On countless food packages, serving sizes have become a confusing joke.
I bought a frozen "personal pizza." That's what it said on the package, in big letters. From the name (and its size-it's not very big), you would think a "personal pizza" is for one person -- say, you. But according to the small print, it can feed both you and some other person: The serving size listed on the label is half a pie.
We took the "personal pizza" downtown to Little Italy in New York City for some expert opinions.
"I don't think you could share this with anybody!" said Francesco of Sal's Pizzeria.
One pizza baker said if he offered one of these little pizzas to his customers, "They'd throw it back in my face!"
Most people we talked to couldn't believe the recommended serving size for the "personal pizza." One young woman said, "My cat could eat that."
Why should we care what sleight-of-hand a company pulls on its label when describing serving sizes? Because people worried about their health need information -- and the information on the label is all based on the serving size. Unless people take their calculators with them when they shop, it's easy to get confused.

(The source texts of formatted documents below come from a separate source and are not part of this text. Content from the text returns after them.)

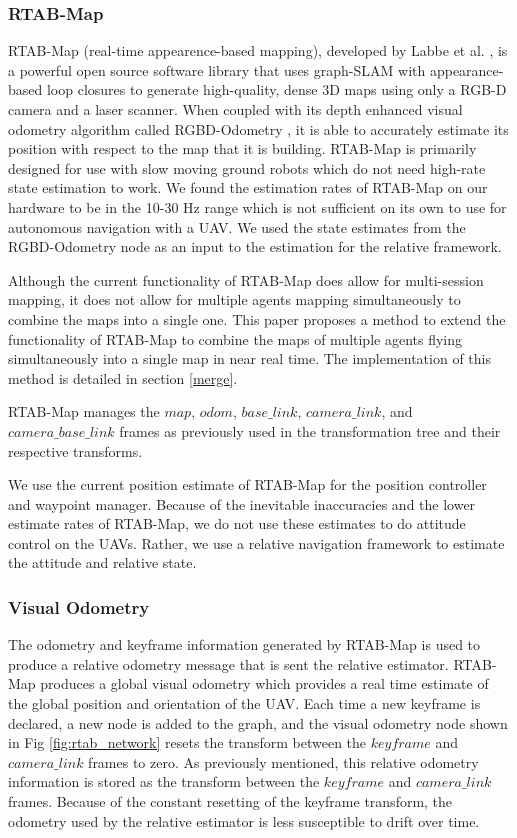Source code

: \documentclass[letterpaper, 10 pt, conference]{ieeeconf}  %
\begin{document}
\subsubsection{RTAB-Map}

RTAB-Map (real-time appearence-based mapping), developed by Labbe et al. \cite{Labbe2011}\cite{Labbe2013}\cite{Labbe2019}, is a powerful open source software library that uses graph-SLAM with appearance-based loop closures to generate high-quality, dense 3D maps using only a RGB-D camera and a laser scanner. When coupled with its depth enhanced visual odometry algorithm called RGBD-Odometry \cite{Labbe2019}, it is able to accurately estimate its position with respect to the map that it is building. RTAB-Map is primarily designed for use with slow moving ground robots which do not need high-rate state estimation to work. We found the estimation rates of RTAB-Map on our hardware to be in the 10-30 Hz range which is not sufficient on its own to use for autonomous navigation with a UAV. We used the state estimates from the RGBD-Odometry node as an input to the estimation for the relative framework.

Although the current functionality of RTAB-Map does allow for multi-session mapping, it does not allow for multiple agents mapping simultaneously to combine the maps into a single one. This paper proposes a method to extend the functionality of RTAB-Map to combine the maps of multiple agents flying simultaneously into a single map in near real time. The implementation of this method is detailed in section \ref{merge}.

RTAB-Map manages the $\mathit{map}$, $\mathit{odom}$, $\mathit{base\_link}$, $\mathit{camera\_link}$, and $\mathit{camera\_base\_link}$ frames as previously used in the transformation tree and their respective transforms.

We use the current position estimate of RTAB-Map for the position controller and waypoint manager. Because of the inevitable inaccuracies and the lower estimate rates of RTAB-Map, we do not use these estimates to do attitude control on the UAVs. Rather, we use a relative navigation framework to estimate the attitude and relative state.

\subsubsection{Visual Odometry} \label{vis_odom}

The odometry and keyframe information generated by RTAB-Map is used to produce a relative odometry message that is sent the relative estimator. RTAB-Map produces a global visual odometry which provides a real time estimate of the global position and orientation of the UAV. Each time a new keyframe is declared, a new node is added to the graph, and the visual odometry node shown in Fig \ref{fig:rtab_network} resets the transform between the $\mathit{keyframe}$ and $\mathit{camera\_link}$ frames to zero. As previously mentioned, this relative odometry information is stored as the transform between the $\mathit{keyframe}$ and $\mathit{camera\_link}$ frames. Because of the constant resetting of the keyframe transform, the odometry used by the relative estimator is less susceptible to drift over time.
\end{document}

Most people would eat one blueberry muffin for breakfast. When the label tells you there are just 215 calories per serving, you'd think it was a reasonably low-cal breakfast. But the label in tiny print on one muffin ABC News bought also said the serving size was one-third of a muffin. If you ate the whole muffin, your light breakfast would be heavier than you expected -- and soon you might be, too: That "215 calorie per serving" muffin is really a 645-calorie bomb.

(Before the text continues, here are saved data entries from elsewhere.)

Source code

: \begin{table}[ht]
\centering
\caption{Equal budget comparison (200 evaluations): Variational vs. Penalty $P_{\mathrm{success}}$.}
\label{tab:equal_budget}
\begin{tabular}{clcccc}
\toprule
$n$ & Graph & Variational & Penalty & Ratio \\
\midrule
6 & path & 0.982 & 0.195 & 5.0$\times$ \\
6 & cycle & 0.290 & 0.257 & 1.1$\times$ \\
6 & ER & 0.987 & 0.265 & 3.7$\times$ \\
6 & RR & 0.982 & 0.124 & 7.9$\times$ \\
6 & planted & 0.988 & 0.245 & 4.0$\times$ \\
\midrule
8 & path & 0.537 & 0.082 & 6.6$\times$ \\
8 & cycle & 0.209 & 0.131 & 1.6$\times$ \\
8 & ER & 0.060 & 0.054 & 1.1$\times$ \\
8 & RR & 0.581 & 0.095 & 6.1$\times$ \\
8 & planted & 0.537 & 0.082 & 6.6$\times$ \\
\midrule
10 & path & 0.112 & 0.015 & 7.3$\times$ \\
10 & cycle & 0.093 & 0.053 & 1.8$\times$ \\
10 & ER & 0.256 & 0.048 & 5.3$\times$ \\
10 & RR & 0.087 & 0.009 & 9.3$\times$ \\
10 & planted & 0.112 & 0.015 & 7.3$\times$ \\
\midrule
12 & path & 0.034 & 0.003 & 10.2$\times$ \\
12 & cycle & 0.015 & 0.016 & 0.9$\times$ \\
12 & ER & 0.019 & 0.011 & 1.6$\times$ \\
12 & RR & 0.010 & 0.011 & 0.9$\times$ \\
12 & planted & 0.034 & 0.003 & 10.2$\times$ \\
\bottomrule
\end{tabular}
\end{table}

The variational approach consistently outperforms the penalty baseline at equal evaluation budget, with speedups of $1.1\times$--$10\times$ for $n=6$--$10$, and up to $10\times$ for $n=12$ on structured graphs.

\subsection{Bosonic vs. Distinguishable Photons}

Most shoppers would probably pick up a Swanson's Hungry-Man turkey potpie at the grocery store and assume it's a single serving. After all, it's supposed to feed a hungry man. Yet the label says there are approximately two servings per pie. (Approximately two? I'm sharing my potpie with an approximate person now?)
So shouldn't there be some sort of standard on serving sizes? Guess what: There is. As usual, a government "solution" has created more problems.
In the early 1990s, our government summoned the food industry and had it test, weigh and measure 139 different types of food. Then, the government determined the amount each of us would customarily eat. So now, food companies have government support if they design labels that list absurd serving sizes. And why would they want to list absurdly small serving sizes?
"It's to make more money and to make people think they're eating healthier than they are," one shopper told me.